▸ **Work item**: Scan the data beneath this task and copy each line that includes "ExecuteTemplate".

------------------------------------------------------------

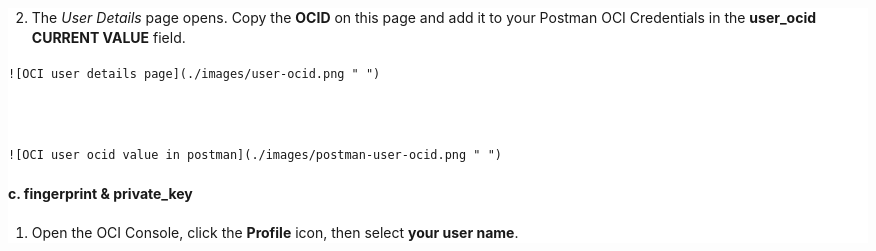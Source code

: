   2. The *User Details* page opens. Copy the **OCID** on this page and add it to your Postman OCI Credentials in the **user_ocid CURRENT VALUE** field.

    ![OCI user details page](./images/user-ocid.png " ")



    ![OCI user ocid value in postman](./images/postman-user-ocid.png " ")

#### c. fingerprint & private_key ####

  1. Open the OCI Console, click the **Profile** icon, then select **your user name**.
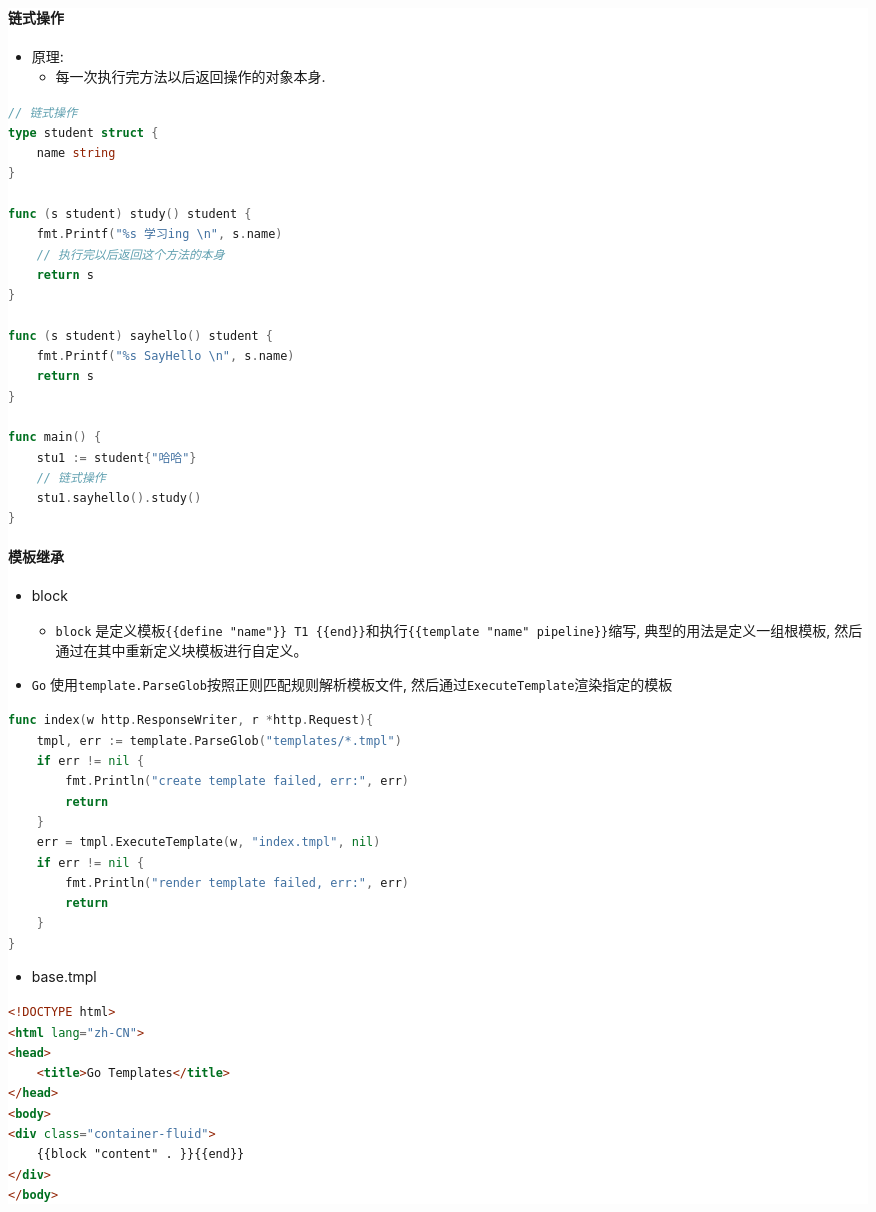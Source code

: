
 ```go
```

#### 链式操作

* 原理:
  * 每一次执行完方法以后返回操作的对象本身.

```go
// 链式操作
type student struct {
	name string
}

func (s student) study() student {
	fmt.Printf("%s 学习ing \n", s.name)
	// 执行完以后返回这个方法的本身
	return s
}

func (s student) sayhello() student {
	fmt.Printf("%s SayHello \n", s.name)
	return s
}

func main() {
	stu1 := student{"哈哈"}
	// 链式操作
	stu1.sayhello().study()
}
```

#### 模板继承

* block

  * `block` 是定义模板`{{define "name"}} T1 {{end}}`和执行`{{template "name" pipeline}}`缩写, 典型的用法是定义一组根模板, 然后通过在其中重新定义块模板进行自定义。

* `Go` 使用`template.ParseGlob`按照正则匹配规则解析模板文件, 然后通过`ExecuteTemplate`渲染指定的模板

```go
func index(w http.ResponseWriter, r *http.Request){
	tmpl, err := template.ParseGlob("templates/*.tmpl")
	if err != nil {
		fmt.Println("create template failed, err:", err)
		return
	}
	err = tmpl.ExecuteTemplate(w, "index.tmpl", nil)
	if err != nil {
		fmt.Println("render template failed, err:", err)
		return
	}
}
```

* base.tmpl

```html
<!DOCTYPE html>
<html lang="zh-CN">
<head>
    <title>Go Templates</title>
</head>
<body>
<div class="container-fluid">
    {{block "content" . }}{{end}}
</div>
</body>
```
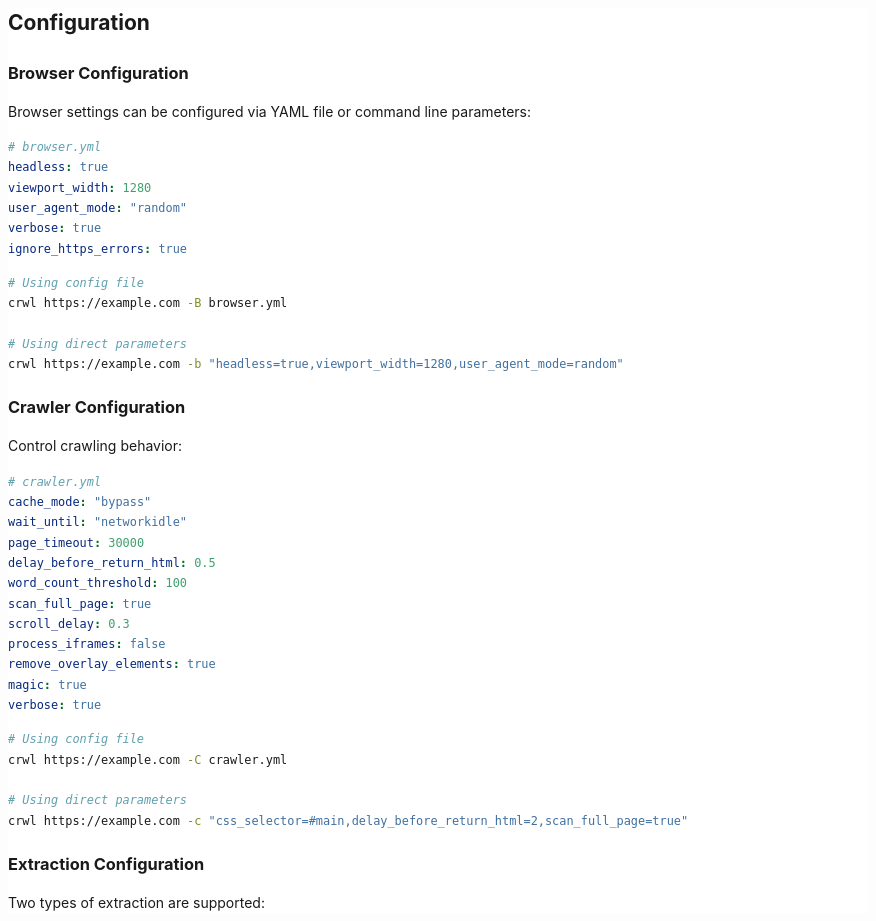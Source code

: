 ## Configuration

### Browser Configuration

Browser settings can be configured via YAML file or command line parameters:

```yaml
# browser.yml
headless: true
viewport_width: 1280
user_agent_mode: "random"
verbose: true
ignore_https_errors: true
```

```bash
# Using config file
crwl https://example.com -B browser.yml

# Using direct parameters
crwl https://example.com -b "headless=true,viewport_width=1280,user_agent_mode=random"
```

### Crawler Configuration

Control crawling behavior:

```yaml
# crawler.yml
cache_mode: "bypass"
wait_until: "networkidle"
page_timeout: 30000
delay_before_return_html: 0.5
word_count_threshold: 100
scan_full_page: true
scroll_delay: 0.3
process_iframes: false
remove_overlay_elements: true
magic: true
verbose: true
```

```bash
# Using config file
crwl https://example.com -C crawler.yml

# Using direct parameters
crwl https://example.com -c "css_selector=#main,delay_before_return_html=2,scan_full_page=true"
```

### Extraction Configuration

Two types of extraction are supported:
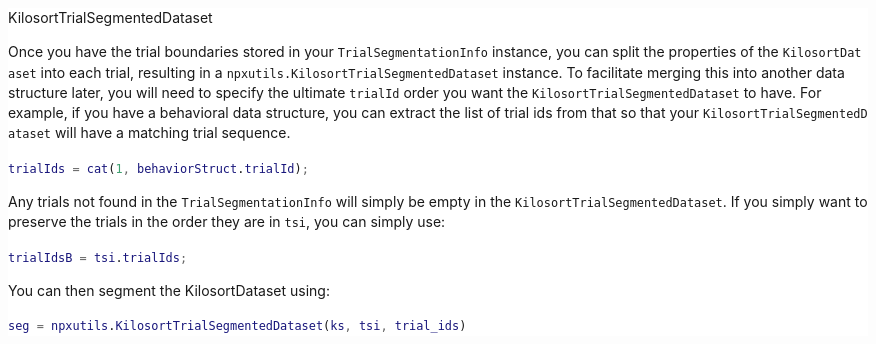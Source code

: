 
KilosortTrialSegmentedDataset




Once you have the trial boundaries stored in your `TrialSegmentationInfo` instance, you can split the properties of the `KilosortDataset` into each trial, resulting in a `npxutils.KilosortTrialSegmentedDataset` instance. To facilitate merging this into another data structure later, you will need to specify the ultimate `trialId` order you want the `KilosortTrialSegmentedDataset` to have. For example, if you have a behavioral data structure, you can extract the list of trial ids from that so that your `KilosortTrialSegmentedDataset` will have a matching trial sequence.



```matlab
trialIds = cat(1, behaviorStruct.trialId);
```



Any trials not found in the `TrialSegmentationInfo` will simply be empty in the `KilosortTrialSegmentedDataset`. If you simply want to preserve the trials in the order they are in `tsi`, you can simply use:



```matlab
trialIdsB = tsi.trialIds;
```



You can then segment the KilosortDataset using:



```matlab
seg = npxutils.KilosortTrialSegmentedDataset(ks, tsi, trial_ids)
```

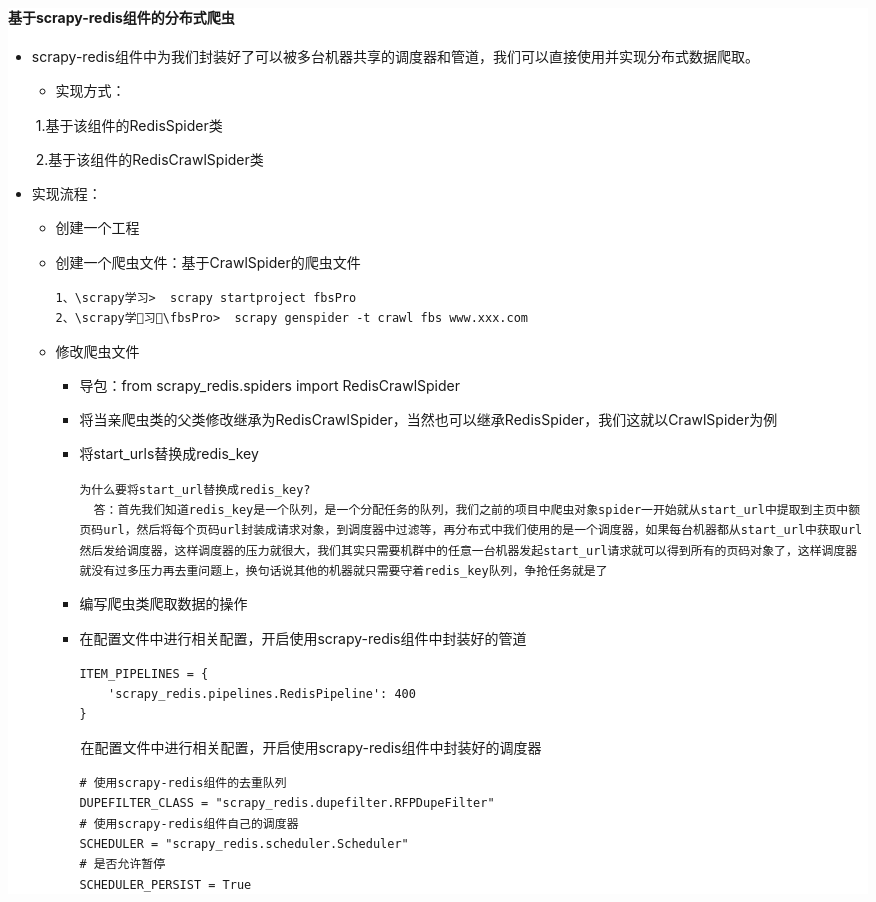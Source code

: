   

#### 基于scrapy-redis组件的分布式爬虫

- scrapy-redis组件中为我们封装好了可以被多台机器共享的调度器和管道，我们可以直接使用并实现分布式数据爬取。
  - 实现方式：

  ​            1.基于该组件的RedisSpider类

  ​            2.基于该组件的RedisCrawlSpider类

- 实现流程：

  - 创建一个工程

  - 创建一个爬虫文件：基于CrawlSpider的爬虫文件

    ```shell
    1、\scrapy学习>  scrapy startproject fbsPro
    2、\scrapy学习\fbsPro>  scrapy genspider -t crawl fbs www.xxx.com
    ```

  - 修改爬虫文件

    - 导包：from scrapy_redis.spiders import RedisCrawlSpider

    - 将当亲爬虫类的父类修改继承为RedisCrawlSpider，当然也可以继承RedisSpider，我们这就以CrawlSpider为例

    - 将start_urls替换成redis_key

      ```
      为什么要将start_url替换成redis_key?
        答：首先我们知道redis_key是一个队列，是一个分配任务的队列，我们之前的项目中爬虫对象spider一开始就从start_url中提取到主页中额页码url，然后将每个页码url封装成请求对象，到调度器中过滤等，再分布式中我们使用的是一个调度器，如果每台机器都从start_url中获取url然后发给调度器，这样调度器的压力就很大，我们其实只需要机群中的任意一台机器发起start_url请求就可以得到所有的页码对象了，这样调度器就没有过多压力再去重问题上，换句话说其他的机器就只需要守着redis_key队列，争抢任务就是了
      ```

    - 编写爬虫类爬取数据的操作

    - 在配置文件中进行相关配置，开启使用scrapy-redis组件中封装好的管道   

      ```
      ITEM_PIPELINES = {
          'scrapy_redis.pipelines.RedisPipeline': 400
      }
      ```

      ![点击并拖拽以移动](data:image/gif;base64,R0lGODlhAQABAPABAP///wAAACH5BAEKAAAALAAAAAABAAEAAAICRAEAOw==)在配置文件中进行相关配置，开启使用scrapy-redis组件中封装好的调度器

      ```
      # 使用scrapy-redis组件的去重队列
      DUPEFILTER_CLASS = "scrapy_redis.dupefilter.RFPDupeFilter"
      # 使用scrapy-redis组件自己的调度器
      SCHEDULER = "scrapy_redis.scheduler.Scheduler"
      # 是否允许暂停
      SCHEDULER_PERSIST = True
      ```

------------------------------------------------------------

▸ **Worked solution**:
* `Go` 使用`template.ParseGlob`按照正则匹配规则解析模板文件, 然后通过`ExecuteTemplate`渲染指定的模板
	err = tmpl.ExecuteTemplate(w, "index.tmpl", nil)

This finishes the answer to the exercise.